The permaculture community in Ottawa shares skills, labour and knowledge to make positive or neutral impacts through food and regenerate local environments, he says.

“If you solve food issues, other issues are resolved as well,” he says. “You vote three times a day with what you eat.”

 With rising food costs, permaculture gardening provides an opportunity to cultivate some of the more expensive commodities, says Chris Bisson, co-founder of Centretown-based Permaculture Ottawa. Last year, the group tended a garden in Youville, supplementing low-income families with fresh produce.

This reduces demand on international produce and the significant global carbon footprint created by transporting them.

The group was formed in 2010 after Bisson delivered a speech on guerrilla gardening, a movement dedicated to cultivating unused public space such as vacant city soil beds. Last year, Bisson gathered a healthy crop of tomatoes just by dropping seeds into empty planters outside an apartment complex.

 Around Centretown, one can find rooftop gardens, balcony gardens, and community gardens. Permaculture Ottawa strengthens its roots in the community by teaming up with other groups. Just Food is another group that dedicates itself to developing public spaces into tenable land.

There are many permaculturists in the city already, but the group is keeping itself open to beginners young and old, Bisson says.

Bisson is starting to cultivate his own snug food forest in his backyard near Bronson and Maclaren. During the day he is the farm manager at Operation Come Home in the Blackburn Hamlet and is involved in the planning of relocating the Kitigànensag community garden at Carleton University. Kitigànensag is the Algonquin word for “little garden.”

Even though Centretown is one of the highest density neighbourhoods in Ottawa, its density is low enough to accommodate agriculture, Bisson says. His yard is about 10 by 20 metres and he makes do. He has designed his garden as an ecosystem and will collect rainfall in a water stand.

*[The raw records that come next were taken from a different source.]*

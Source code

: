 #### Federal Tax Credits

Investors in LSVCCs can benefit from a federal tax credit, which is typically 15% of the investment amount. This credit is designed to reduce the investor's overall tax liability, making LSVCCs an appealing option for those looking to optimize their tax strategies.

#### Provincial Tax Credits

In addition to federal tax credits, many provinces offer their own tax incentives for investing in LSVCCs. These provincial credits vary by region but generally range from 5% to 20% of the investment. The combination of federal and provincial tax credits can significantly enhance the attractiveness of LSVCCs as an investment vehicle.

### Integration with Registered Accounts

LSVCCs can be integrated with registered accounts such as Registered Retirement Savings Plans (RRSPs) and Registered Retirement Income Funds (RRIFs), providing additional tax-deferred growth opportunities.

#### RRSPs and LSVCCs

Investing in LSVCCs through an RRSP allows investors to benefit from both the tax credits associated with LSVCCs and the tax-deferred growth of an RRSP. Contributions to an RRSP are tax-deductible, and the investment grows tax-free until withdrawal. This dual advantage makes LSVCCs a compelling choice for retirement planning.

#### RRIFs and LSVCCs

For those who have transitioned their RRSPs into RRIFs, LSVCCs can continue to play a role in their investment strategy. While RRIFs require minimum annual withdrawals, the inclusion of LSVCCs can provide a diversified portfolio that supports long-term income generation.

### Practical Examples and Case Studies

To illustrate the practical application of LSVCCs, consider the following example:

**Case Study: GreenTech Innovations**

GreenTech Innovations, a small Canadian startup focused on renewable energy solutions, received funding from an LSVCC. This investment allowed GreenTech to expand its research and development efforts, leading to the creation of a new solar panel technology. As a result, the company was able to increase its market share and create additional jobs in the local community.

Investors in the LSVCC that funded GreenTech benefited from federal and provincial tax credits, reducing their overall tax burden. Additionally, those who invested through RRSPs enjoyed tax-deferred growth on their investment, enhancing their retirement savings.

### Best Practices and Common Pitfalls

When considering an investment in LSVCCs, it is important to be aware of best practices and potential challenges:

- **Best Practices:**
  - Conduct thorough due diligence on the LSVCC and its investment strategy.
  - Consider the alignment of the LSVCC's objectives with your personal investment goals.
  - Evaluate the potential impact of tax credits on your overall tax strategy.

“Everything is connected to everything – the fungal mats, bugs, and soil chemistry,” Bisson says.

After a year of surveying his own backyard, Bisson says he’ll produce beets, and broad leafy greens, such as kale and chard. He’s spent months assessing water pooling, shade patterns, foot traffic, existing plants and pests, sunlight, wind, and soil quality. He points to a year’s worth of compost that he has just finished churning for his garden.

On one side of his yard, he has raised a “wild garden” with plants such as calendula, a marigold-like flower, and bee-balm, a tubular flower that attracts butterflies, hummingbirds and bees.

During a recent interview, an Abyssinian cat traipsed across the yard as if he owned the place.

The cat helps scare pesky squirrels away from his fruit trees, Chris says. In the warm months, he’ll have to set up wire to keep pests away from his crops.

“If you use the permaculture method, you’re not going to benefit right away. You’re going to see someone gardening next to you, swimming in tomatoes, and you won’t be,” Bisson says. Permaculture is sustainable but it takes longer than traditional gardening to get strong yields.

“I’m quite proud of Centretown. There are a lot of people who grow in their own gardens,” Bisson says. “Humans don’t have to be a bad thing in the world.”